Given records
· · · · ·

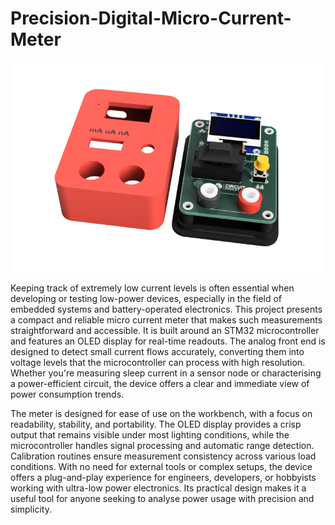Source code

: # Precision-Digital-Micro-Current-Meter
![image](https://github.com/jobitjoseph/Precision-Digital-Micro-Current-Meter/blob/91dccafb08ebba6f8c690d0f24538de31faf93bb/Images/Precision%20Digital%20Micro%20Current%20Meter%203D3.png)

Keeping track of extremely low current levels is often essential when developing or testing low-power devices, especially in the field of embedded systems and battery-operated electronics. This project presents a compact and reliable micro current meter that makes such measurements straightforward and accessible. It is built around an STM32 microcontroller and features an OLED display for real-time readouts. The analog front end is designed to detect small current flows accurately, converting them into voltage levels that the microcontroller can process with high resolution. Whether you're measuring sleep current in a sensor node or characterising a power-efficient circuit, the device offers a clear and immediate view of power consumption trends.

The meter is designed for ease of use on the workbench, with a focus on readability, stability, and portability. The OLED display provides a crisp output that remains visible under most lighting conditions, while the microcontroller handles signal processing and automatic range detection. Calibration routines ensure measurement consistency across various load conditions. With no need for external tools or complex setups, the device offers a plug-and-play experience for engineers, developers, or hobbyists working with ultra-low power electronics. Its practical design makes it a useful tool for anyone seeking to analyse power usage with precision and simplicity.
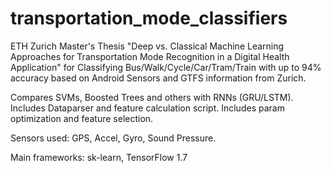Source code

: # transportation_mode_classifiers
ETH Zurich Master's Thesis "Deep vs. Classical Machine Learning Approaches for Transportation Mode Recognition in a Digital  Health Application" for Classifying Bus/Walk/Cycle/Car/Tram/Train with up to 94% accuracy based on Android Sensors and GTFS information from Zurich.

Compares SVMs, Boosted Trees and others with RNNs (GRU/LSTM).
Includes Dataparser and feature calculation script. Includes param optimization and feature selection.

Sensors used: GPS, Accel, Gyro, Sound Pressure.

Main frameworks: sk-learn, TensorFlow 1.7
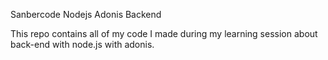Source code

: Sanbercode Nodejs Adonis Backend
  
  <p>This repo contains all of my code I made during my learning session about back-end with node.js with adonis.<p> 
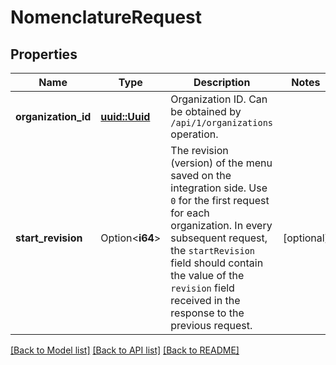 # NomenclatureRequest

## Properties

Name | Type | Description | Notes
------------ | ------------- | ------------- | -------------
**organization_id** | [**uuid::Uuid**](uuid::Uuid.md) | Organization ID.                Can be obtained by `/api/1/organizations` operation. | 
**start_revision** | Option<**i64**> | The revision (version) of the menu saved on the integration side.  Use `0` for the first request for each organization. In every subsequent request,  the `startRevision` field should contain the value of the `revision` field received  in the response to the previous request. | [optional]

[[Back to Model list]](../README.md#documentation-for-models) [[Back to API list]](../README.md#documentation-for-api-endpoints) [[Back to README]](../README.md)


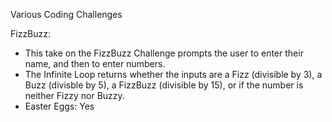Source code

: Various Coding Challenges

FizzBuzz:
*   This take on the FizzBuzz Challenge prompts the user to enter their name, and then to enter numbers. 
*   The Infinite Loop returns whether the inputs are a Fizz (divisible by 3), a Buzz (divisble by 5), a FizzBuzz (divisible by 15), or if the number is neither Fizzy nor Buzzy.
*   Easter Eggs: Yes
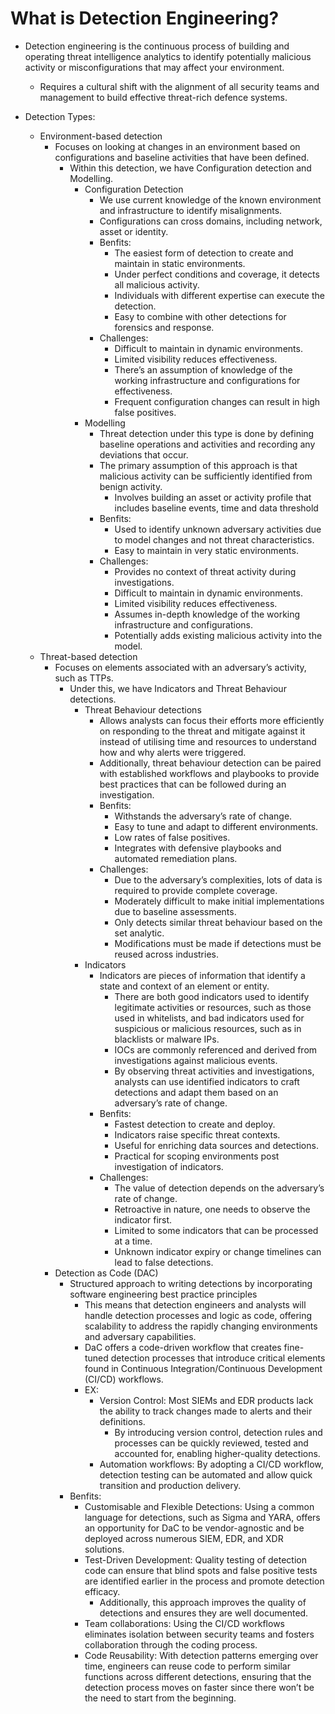 # What is Detection Engineering?

* Detection engineering is the continuous process of building and operating threat intelligence analytics to identify potentially malicious activity or misconfigurations that may affect your environment.
  * Requires a cultural shift with the alignment of all security teams and management to build effective threat-rich defence systems.

* Detection Types:
  * Environment-based detection
    * Focuses on looking at changes in an environment based on configurations and baseline activities that have been defined.
      * Within this detection, we have Configuration detection and Modelling.
        * Configuration Detection
          * We use current knowledge of the known environment and infrastructure to identify misalignments.
          * Configurations can cross domains, including network, asset or identity.
          * Benfits:
            * The easiest form of detection to create and maintain in static environments.
            * Under perfect conditions and coverage, it detects all malicious activity.
            * Individuals with different expertise can execute the detection.
            * Easy to combine with other detections for forensics and response.
          * Challenges:
            * Difficult to maintain in dynamic environments.
            * Limited visibility reduces effectiveness.
            * There’s an assumption of knowledge of the working infrastructure and configurations for effectiveness.
            * Frequent configuration changes can result in high false positives.
        * Modelling
          * Threat detection under this type is done by defining baseline operations and activities and recording any deviations that occur.
          * The primary assumption of this approach is that malicious activity can be sufficiently identified from benign activity.
            * Involves building an asset or activity profile that includes baseline events, time and data threshold
          * Benfits:
            * Used to identify unknown adversary activities due to model changes and not threat characteristics.
            * Easy to maintain in very static environments.
          * Challenges:
            * Provides no context of threat activity during investigations.
            * Difficult to maintain in dynamic environments.
            * Limited visibility reduces effectiveness.
            * Assumes in-depth knowledge of the working infrastructure and configurations.
            * Potentially adds existing malicious activity into the model.
  * Threat-based detection
    * Focuses on elements associated with an adversary’s activity, such as TTPs.
      * Under this, we have Indicators and Threat Behaviour detections.
        * Threat Behaviour detections
          * Allows analysts can focus their efforts more efficiently on responding to the threat and mitigate against it instead of utilising time and resources to understand how and why alerts were triggered.
          * Additionally, threat behaviour detection can be paired with established workflows and playbooks to provide best practices that can be followed during an investigation.
          * Benfits:
            * Withstands the adversary’s rate of change.
            * Easy to tune and adapt to different environments.
            * Low rates of false positives.
            * Integrates with defensive playbooks and automated remediation plans.
          * Challenges:
            * Due to the adversary’s complexities, lots of data is required to provide complete coverage.
            * Moderately difficult to make initial implementations due to baseline assessments.
            * Only detects similar threat behaviour based on the set analytic.
            * Modifications must be made if detections must be reused across industries.
        * Indicators
          * Indicators are pieces of information that identify a state and context of an element or entity.
            * There are both good indicators used to identify legitimate activities or resources, such as those used in whitelists, and bad indicators used for suspicious or malicious resources, such as in blacklists or malware IPs.
            * IOCs are commonly referenced and derived from investigations against malicious events.
            * By observing threat activities and investigations, analysts can use identified indicators to craft detections and adapt them based on an adversary’s rate of change.
          * Benfits:
            * Fastest detection to create and deploy.
            * Indicators raise specific threat contexts.
            * Useful for enriching data sources and detections.
            * Practical for scoping environments post investigation of indicators.  
          * Challenges:
            * The value of detection depends on the adversary’s rate of change.
            * Retroactive in nature, one needs to observe the indicator first.
            * Limited to some indicators that can be processed at a time.
            * Unknown indicator expiry or change timelines can lead to false detections.
    * Detection as Code (DAC)
      * Structured approach to writing detections by incorporating software engineering best practice principles
        * This means that detection engineers and analysts will handle detection processes and logic as code, offering scalability to address the rapidly changing environments and adversary capabilities.
        * DaC offers a code-driven workflow that creates fine-tuned detection processes that introduce critical elements found in Continuous Integration/Continuous Development (CI/CD) workflows.
        * EX:
          * Version Control: Most SIEMs and EDR products lack the ability to track changes made to alerts and their definitions.
            * By introducing version control, detection rules and processes can be quickly reviewed, tested and accounted for, enabling higher-quality detections.
          * Automation workflows: By adopting a CI/CD workflow, detection testing can be automated and allow quick transition and production delivery.
      * Benfits:
        * Customisable and Flexible Detections: Using a common language for detections, such as Sigma and YARA, offers an opportunity for DaC to be vendor-agnostic and be deployed across numerous SIEM, EDR, and XDR solutions.
        * Test-Driven Development: Quality testing of detection code can ensure that blind spots and false positive tests are identified earlier in the process and promote detection efficacy.
          * Additionally, this approach improves the quality of detections and ensures they are well documented.
        * Team collaborations: Using the CI/CD workflows eliminates isolation between security teams and fosters collaboration through the coding process.
        * Code Reusability: With detection patterns emerging over time, engineers can reuse code to perform similar functions across different detections, ensuring that the detection process moves on faster since there won’t be the need to start from the beginning.







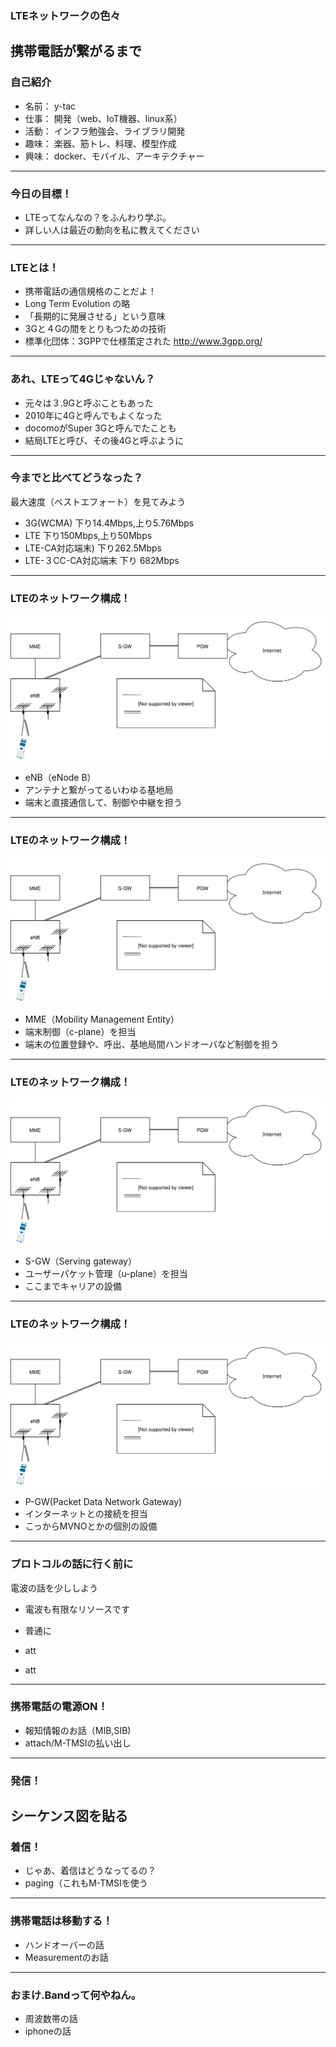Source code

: ### LTEネットワークの色々
携帯電話が繋がるまで
---
### 自己紹介
- 名前： y-tac
- 仕事： 開発（web、IoT機器、linux系）
- 活動： インフラ勉強会、ライブラリ開発
- 趣味： 楽器、筋トレ、料理、模型作成
- 興味： docker、モバイル、アーキテクチャー
---
### 今日の目標！
- LTEってなんなの？をふんわり学ぶ。
- 詳しい人は最近の動向を私に教えてください
---
### LTEとは！
- 携帯電話の通信規格のことだよ！
 - Long Term Evolution の略
  - 「長期的に発展させる」という意味
  - 3Gと４Gの間をとりもつための技術
 - 標準化団体：3GPPで仕様策定された
   http://www.3gpp.org/
---
### あれ、LTEって4Gじゃないん？
- 元々は３.9Gと呼ぶこともあった
- 2010年に4Gと呼んでもよくなった
- docomoがSuper 3Gと呼んでたことも
 - 結局LTEと呼び、その後4Gと呼ぶように
---
### 今までと比べてどうなった？
最大速度（ベストエフォート）を見てみよう
- 3G(WCMA) 下り14.4Mbps,上り5.76Mbps
- LTE 下り150Mbps,上り50Mbps
- LTE-CA対応端末) 下り262.5Mbps
- LTE-３CC-CA対応端末 下り 682Mbps 
---
### LTEのネットワーク構成！
![alt](network.svg)
- eNB（eNode B）
 - アンテナと繋がってるいわゆる基地局
 - 端末と直接通信して、制御や中継を担う
---
### LTEのネットワーク構成！
![alt](network.svg)
- MME（Mobility Management Entity）
 - 端末制御（c-plane）を担当
 - 端末の位置登録や、呼出、基地局間ハンドオーバなど制御を担う
---
### LTEのネットワーク構成！
![alt](network.svg)
- S-GW（Serving gateway） 
 - ユーザーパケット管理（u-plane）を担当
 - ここまでキャリアの設備 
---
### LTEのネットワーク構成！
![alt](network.svg)
- P-GW(Packet Data Network Gateway)
 - インターネットとの接続を担当
 - こっからMVNOとかの個別の設備
---
### プロトコルの話に行く前に
電波の話を少ししよう
- 電波も有限なリソースです
- 普通に
- att

- att
---
### 携帯電話の電源ON！
- 報知情報のお話（MIB,SIB)
- attach/M-TMSIの払い出し
---
### 発信！
シーケンス図を貼る
---
### 着信！
- じゃあ、着信はどうなってるの？
 - paging（これもM-TMSIを使う
---
### 携帯電話は移動する！
- ハンドオーバーの話
- Measurementのお話
---
### おまけ.Bandって何やねん。
- 周波数帯の話
- iphoneの話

· · · · ·

Work instruction
Pick out the lines above containing the word "detects", then copy them.

Response
            * Under perfect conditions and coverage, it detects all malicious activity.
            * Only detects similar threat behaviour based on the set analytic.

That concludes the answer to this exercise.